While hoteliers have a few different options for how they continue to access metasearch (you can learn more in our blog and video here), the two core methods are currently CPC (cost-per-click) and CPA (cost-per-acquisition). Triptease is able to run both types of campaign for hoteliers - and will continue to do so even after Google’s deadline has passed. In fact, our bidding models incorporate unique hotel data that Google doesn’t access, allowing us to tailor our algorithms and to even outperform Google. But what are the key differences between CPC and CPA, and what are the pros and cons of each?
Cost-Per-Click
CPC, or Cost-Per-Click, is the most traditional way to work on metasearch. With CPC, you’ll pay a negotiated price for every click on metasearch — and will have to provide upfront ad spend. Nothing will be refunded in the case of cancelled bookings, so there’s an element of uncertainty. By working with a metasearch connectivity partner like Triptease, you’ll benefit from expertise and improve your performance, but you will also have to pay a monthly licence fee on top of any ad spend.
Benefits of CPC
- Higher ROI: Typically CPC campaigns see a better return on investment, as with CPA campaigns the rate charged per acquisition has to incorporate the risk of cancellations and lost bookings.
- Flexibility: Ability to bid on a more granular level, plus the flexibility to change your campaigns at any point to maximise the effect of seasonal campaigns or promotions.
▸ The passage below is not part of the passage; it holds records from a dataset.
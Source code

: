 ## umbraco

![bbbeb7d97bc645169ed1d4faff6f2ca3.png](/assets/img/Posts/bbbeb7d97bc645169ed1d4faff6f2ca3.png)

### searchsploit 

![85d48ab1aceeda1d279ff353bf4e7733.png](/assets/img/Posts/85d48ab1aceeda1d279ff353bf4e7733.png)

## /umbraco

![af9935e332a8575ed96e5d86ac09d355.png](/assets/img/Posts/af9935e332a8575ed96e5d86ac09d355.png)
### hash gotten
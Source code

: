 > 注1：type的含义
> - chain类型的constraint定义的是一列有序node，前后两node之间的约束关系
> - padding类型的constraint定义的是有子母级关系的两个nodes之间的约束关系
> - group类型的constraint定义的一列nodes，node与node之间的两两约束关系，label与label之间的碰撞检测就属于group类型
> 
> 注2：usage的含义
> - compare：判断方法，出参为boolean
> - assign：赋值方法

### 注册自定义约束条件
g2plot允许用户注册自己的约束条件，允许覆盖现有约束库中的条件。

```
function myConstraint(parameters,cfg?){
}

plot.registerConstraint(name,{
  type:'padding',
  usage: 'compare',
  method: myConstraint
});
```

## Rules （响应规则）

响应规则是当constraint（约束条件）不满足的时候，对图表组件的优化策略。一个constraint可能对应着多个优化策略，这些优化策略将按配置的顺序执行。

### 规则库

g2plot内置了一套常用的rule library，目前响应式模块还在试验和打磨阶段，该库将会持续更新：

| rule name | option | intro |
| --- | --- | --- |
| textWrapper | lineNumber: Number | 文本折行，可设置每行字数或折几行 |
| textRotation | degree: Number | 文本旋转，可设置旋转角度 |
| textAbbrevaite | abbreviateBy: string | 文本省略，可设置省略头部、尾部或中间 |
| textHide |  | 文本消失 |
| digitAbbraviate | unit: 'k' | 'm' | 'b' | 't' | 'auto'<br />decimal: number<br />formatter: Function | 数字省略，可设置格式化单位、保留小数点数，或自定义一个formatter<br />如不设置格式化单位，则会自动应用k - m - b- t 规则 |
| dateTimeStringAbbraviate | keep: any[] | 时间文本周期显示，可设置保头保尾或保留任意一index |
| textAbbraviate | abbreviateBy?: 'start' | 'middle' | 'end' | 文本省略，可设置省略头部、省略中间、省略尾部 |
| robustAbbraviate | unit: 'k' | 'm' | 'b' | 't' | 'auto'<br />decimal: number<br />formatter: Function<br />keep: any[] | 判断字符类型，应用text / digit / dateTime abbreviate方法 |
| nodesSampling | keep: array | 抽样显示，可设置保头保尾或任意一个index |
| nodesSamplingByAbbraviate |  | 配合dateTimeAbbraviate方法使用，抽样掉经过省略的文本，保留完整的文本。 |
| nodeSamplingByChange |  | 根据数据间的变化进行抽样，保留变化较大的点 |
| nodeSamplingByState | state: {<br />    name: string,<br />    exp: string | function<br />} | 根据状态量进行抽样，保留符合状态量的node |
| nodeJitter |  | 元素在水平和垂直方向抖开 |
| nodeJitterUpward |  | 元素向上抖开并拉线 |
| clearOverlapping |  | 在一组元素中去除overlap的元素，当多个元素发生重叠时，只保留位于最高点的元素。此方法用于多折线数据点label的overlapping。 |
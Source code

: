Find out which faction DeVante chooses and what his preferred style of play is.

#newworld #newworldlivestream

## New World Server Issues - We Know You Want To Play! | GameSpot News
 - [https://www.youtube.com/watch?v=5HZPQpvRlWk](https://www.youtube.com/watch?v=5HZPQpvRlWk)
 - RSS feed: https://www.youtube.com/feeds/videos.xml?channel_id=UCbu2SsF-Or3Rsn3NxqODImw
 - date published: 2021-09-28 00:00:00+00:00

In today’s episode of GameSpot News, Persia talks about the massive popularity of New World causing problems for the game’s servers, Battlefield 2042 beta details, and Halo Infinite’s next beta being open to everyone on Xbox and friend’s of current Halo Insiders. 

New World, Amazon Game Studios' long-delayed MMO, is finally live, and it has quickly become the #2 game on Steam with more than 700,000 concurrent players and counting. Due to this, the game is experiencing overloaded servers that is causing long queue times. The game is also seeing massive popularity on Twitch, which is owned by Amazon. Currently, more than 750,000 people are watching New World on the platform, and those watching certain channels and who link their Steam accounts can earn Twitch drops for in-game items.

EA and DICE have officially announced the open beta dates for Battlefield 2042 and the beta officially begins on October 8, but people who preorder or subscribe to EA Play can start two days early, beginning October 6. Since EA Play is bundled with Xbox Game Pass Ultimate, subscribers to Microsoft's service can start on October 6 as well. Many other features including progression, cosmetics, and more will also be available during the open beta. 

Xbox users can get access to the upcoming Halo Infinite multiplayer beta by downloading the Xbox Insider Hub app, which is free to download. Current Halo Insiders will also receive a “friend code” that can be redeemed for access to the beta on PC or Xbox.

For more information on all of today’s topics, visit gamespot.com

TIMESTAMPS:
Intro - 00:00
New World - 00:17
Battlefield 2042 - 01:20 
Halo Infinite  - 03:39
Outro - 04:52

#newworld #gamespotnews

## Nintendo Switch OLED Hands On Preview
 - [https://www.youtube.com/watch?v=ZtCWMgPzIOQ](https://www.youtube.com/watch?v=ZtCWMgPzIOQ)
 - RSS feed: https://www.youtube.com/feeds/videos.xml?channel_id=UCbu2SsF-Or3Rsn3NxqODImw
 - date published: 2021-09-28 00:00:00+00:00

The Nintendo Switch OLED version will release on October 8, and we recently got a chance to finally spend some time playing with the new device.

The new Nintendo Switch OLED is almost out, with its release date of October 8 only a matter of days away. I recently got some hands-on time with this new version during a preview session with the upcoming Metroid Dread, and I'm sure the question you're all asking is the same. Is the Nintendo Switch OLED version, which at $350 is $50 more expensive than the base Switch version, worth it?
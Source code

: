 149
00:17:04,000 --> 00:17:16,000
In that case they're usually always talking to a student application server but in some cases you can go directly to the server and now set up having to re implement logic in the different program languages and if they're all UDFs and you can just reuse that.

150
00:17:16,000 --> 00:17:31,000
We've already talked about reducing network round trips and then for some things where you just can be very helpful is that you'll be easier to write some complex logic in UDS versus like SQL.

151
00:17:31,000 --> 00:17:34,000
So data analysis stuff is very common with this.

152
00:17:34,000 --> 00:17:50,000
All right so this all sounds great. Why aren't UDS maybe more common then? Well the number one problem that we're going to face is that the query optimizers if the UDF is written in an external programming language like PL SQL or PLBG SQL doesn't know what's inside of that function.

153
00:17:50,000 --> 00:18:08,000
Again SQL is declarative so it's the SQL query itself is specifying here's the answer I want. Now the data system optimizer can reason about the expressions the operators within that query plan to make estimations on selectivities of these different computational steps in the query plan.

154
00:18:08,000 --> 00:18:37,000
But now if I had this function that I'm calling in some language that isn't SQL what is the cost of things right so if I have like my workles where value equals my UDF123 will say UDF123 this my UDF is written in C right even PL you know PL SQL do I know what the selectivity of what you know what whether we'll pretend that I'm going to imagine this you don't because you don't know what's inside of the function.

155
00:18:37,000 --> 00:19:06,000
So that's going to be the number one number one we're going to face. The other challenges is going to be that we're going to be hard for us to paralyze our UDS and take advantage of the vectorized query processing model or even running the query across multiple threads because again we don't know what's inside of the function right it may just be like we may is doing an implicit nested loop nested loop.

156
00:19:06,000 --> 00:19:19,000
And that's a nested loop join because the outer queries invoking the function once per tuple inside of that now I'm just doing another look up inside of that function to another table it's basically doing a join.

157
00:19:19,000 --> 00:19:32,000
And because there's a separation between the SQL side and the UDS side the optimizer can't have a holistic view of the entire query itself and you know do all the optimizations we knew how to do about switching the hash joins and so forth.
- Control: You decide the maximum amount you’ll bid for each click, which you can easily flex in real time to align with your goals.
- Performance: While CPC requires closer monitoring, working with an experienced metasearch provider like Triptease can help to lessen your load and give you the benefits of CPC without the daily bid management.
Downsides of CPC
- Upfront cost: You’ll need to be able provide ad spend on a monthly basis, and may need to flex the amount in order to optimize your campaigns.
- Greater exposure to risk: As you’ll be paying for clicks and not bookings, this can be a riskier option, particularly for hotels with lower website conversion rates.
- Internal barriers: It may be harder to get the budget signed off for the upfront spend required for PPC, particularly if your hotel is new to metasearch or you have strict budgeting regulations.
Who does the CPC model work best for?
- Hoteliers who are confident in their website conversion rates.
- Hoteliers able to obtain the upfront ad spend required to maximise their metasearch CPC campaigns.
- Hoteliers who have high ROAS targets and want to maximise their spend as much as possible.
- Hoteliers who require flexibility in their marketing - if you’re running a lot of promotions or will need to flex your maximum bids on a regular basis, CPC is the route for you.
Cost-Per-Acquisition
With CPA, or Cost-Per-Acquisition, hoteliers only need to pay when a guest from metasearch actually completes a booking on their site.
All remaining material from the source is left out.